Human beings extract
a lot of information about their environment using their ears. In order to understand
what information can be retrieved from sound, and how exactly it is done, we need
to look at how sounds are perceived in the real world. To do so, it is useful
to break the acoustics of a real world environment into three components: the
sound source, the acoustic environment, and the listener:
1.
The sound source: this is an object in the world that emits sound waves. Examples
are anything that makes sound - cars, humans, birds, closing doors, and so on.

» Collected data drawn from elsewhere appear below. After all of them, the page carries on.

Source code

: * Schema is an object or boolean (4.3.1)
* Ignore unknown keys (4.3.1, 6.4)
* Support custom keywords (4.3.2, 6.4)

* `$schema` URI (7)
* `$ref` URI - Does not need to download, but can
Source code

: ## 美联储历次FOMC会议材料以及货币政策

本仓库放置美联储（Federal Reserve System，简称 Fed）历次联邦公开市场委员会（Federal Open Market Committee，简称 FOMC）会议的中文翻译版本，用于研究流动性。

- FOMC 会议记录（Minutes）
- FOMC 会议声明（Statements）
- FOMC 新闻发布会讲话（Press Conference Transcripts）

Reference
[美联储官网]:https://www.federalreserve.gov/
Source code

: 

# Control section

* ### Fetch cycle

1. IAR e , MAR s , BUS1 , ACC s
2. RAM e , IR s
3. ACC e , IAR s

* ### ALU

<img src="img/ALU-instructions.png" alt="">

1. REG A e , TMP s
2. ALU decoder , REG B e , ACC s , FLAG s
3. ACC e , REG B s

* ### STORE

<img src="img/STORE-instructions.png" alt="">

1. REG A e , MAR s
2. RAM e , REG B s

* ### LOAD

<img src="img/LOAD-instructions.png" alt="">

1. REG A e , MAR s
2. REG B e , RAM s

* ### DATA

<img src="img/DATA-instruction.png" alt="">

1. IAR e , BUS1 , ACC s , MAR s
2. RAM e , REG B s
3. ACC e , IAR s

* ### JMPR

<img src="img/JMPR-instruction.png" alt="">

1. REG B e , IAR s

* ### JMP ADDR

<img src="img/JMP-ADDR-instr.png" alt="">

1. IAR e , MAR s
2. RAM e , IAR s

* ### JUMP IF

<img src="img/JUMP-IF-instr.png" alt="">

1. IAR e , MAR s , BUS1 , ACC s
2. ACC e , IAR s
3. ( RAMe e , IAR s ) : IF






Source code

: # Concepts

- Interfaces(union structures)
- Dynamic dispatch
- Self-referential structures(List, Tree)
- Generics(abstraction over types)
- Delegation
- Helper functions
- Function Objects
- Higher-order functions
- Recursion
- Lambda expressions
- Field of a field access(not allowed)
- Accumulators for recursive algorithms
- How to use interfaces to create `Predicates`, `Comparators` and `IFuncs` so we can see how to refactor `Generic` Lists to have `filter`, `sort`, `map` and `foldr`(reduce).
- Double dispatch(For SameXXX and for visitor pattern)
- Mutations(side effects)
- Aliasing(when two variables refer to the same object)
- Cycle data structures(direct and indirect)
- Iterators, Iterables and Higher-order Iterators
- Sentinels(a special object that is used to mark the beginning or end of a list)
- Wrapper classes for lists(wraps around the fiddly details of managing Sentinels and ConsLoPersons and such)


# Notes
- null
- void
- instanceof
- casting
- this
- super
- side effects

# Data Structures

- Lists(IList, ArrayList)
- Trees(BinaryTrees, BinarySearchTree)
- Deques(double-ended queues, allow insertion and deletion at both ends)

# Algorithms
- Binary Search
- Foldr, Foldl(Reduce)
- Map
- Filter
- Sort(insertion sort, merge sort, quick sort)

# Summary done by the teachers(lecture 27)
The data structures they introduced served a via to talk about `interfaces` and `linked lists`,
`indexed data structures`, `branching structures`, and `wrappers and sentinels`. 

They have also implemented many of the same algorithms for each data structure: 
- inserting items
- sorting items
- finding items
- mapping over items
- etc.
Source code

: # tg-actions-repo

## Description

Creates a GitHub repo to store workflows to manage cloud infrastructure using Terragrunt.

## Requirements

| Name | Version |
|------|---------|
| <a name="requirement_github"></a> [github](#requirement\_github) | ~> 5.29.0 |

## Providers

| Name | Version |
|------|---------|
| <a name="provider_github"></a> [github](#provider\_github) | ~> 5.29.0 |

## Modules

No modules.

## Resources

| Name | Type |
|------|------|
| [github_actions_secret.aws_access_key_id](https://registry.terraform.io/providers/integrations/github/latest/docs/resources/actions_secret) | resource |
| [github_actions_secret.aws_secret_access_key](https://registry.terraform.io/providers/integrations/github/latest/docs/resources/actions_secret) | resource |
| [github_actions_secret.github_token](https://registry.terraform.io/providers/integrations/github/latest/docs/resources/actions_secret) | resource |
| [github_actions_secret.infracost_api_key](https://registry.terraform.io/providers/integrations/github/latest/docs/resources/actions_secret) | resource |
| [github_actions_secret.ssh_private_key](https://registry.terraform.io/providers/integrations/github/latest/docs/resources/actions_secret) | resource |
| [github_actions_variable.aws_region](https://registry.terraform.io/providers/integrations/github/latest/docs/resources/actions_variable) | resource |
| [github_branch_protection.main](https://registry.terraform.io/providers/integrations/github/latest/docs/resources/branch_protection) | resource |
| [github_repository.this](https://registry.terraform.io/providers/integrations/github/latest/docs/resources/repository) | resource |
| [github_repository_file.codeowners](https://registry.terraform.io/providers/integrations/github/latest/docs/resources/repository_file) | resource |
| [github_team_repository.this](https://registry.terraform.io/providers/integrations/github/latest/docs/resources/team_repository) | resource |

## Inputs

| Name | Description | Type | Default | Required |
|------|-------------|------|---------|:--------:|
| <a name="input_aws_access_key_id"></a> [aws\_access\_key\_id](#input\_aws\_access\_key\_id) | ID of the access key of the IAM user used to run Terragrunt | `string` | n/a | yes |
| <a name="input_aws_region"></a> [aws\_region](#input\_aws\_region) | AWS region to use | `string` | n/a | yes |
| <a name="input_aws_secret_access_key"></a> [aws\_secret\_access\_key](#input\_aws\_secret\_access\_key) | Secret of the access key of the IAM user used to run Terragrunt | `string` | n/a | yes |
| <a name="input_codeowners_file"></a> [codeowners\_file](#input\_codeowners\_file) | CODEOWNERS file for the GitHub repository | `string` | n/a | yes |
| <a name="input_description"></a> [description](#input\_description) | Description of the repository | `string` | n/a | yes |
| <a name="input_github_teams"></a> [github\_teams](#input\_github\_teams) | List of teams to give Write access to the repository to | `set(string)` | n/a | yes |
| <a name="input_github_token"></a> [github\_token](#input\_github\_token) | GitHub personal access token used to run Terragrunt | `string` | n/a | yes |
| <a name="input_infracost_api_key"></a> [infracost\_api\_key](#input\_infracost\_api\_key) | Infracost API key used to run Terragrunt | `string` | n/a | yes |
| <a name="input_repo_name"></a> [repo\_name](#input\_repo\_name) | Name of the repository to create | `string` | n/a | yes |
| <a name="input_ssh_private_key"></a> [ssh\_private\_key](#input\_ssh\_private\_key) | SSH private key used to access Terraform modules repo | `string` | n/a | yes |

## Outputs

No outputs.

Sound waves get created through a variety of mechanical processes. Once created,
the waves usually get radiated in a certain direction. For example, a mouth radiates
more sound energy in the direction that the face is pointing than to side of the
face. 2. The acoustic environment: once a sound wave has been emitted, it
travels through an environment where several things can happen to it: it gets
absorbed by the air (the high frequency waves more so than the low ones. The absorption
amount depends on factors like wind and air humidity); it can directly travel
to a listener (direct path), bounce off of an object once before it reaches the
listener (first order reflected path), bounce twice (second order reflected path),
and so on; each time a sound reflects off an object, the material that the object
is made of has an effect on how much each frequency component of the sound wave
gets absorbed, and how much gets reflected back into the environment; sounds can
also pass through objects such as water, or walls; finally, environment geometry
like corners, edges, and small openings have complex effects on the physics of
sound waves (refraction, scattering). 3. The listener: this is a sound-receiving
object, typically a "pair of ears". The listener uses acoustic cues
to interpret the sound waves that arrive at the ears, and to extract information
about the sound sources and the environment.
How
Virtual Surround Works A 3D audio system aims
to digitally reproduce a realistic sound field. To achieve the desired effect
a system needs to be able to re-create portions or all of the listening cues discussed
in the previous chapter: IID, ITD, outer ear effects, and so on. A typical first
step to building such a system is to capture the listening cues by analyzing what
happens to a single sound as it arrives at a listener from different angles. Once
captured, the cues are synthesized in a computer simulation for verification.
What is an HRTF? The
majority of 3D audio technologies are at some level based on the concept of HRTFs,
or Head-Related Transfer Functions. An HRTF can be thought of as set of two audio
filters (one for each ear) that contains in it all the listening cues that are
applied to a sound as it travels from the sound's origin (its source, or position
in space), through the environment, and arrives at the listener's ear drums. The
filters change depending on the direction from which the sound arrives at the
listener. The level of HRTF complexity necessary to create the illusion of 3D
realistic hearing is subject to considerable discussion and varies greatly across
technologies.
HRTF Analysis
The most common method of measuring the HRTF of an individual is to place
tiny probe microphones inside a listener's left and right ear canals, place a
speaker at a known location relative to the listener, play a known signal through
that speaker, and record the microphone signals. By comparing the resulting impulse
response with the original signal, a single filter in the HRTF set has been found.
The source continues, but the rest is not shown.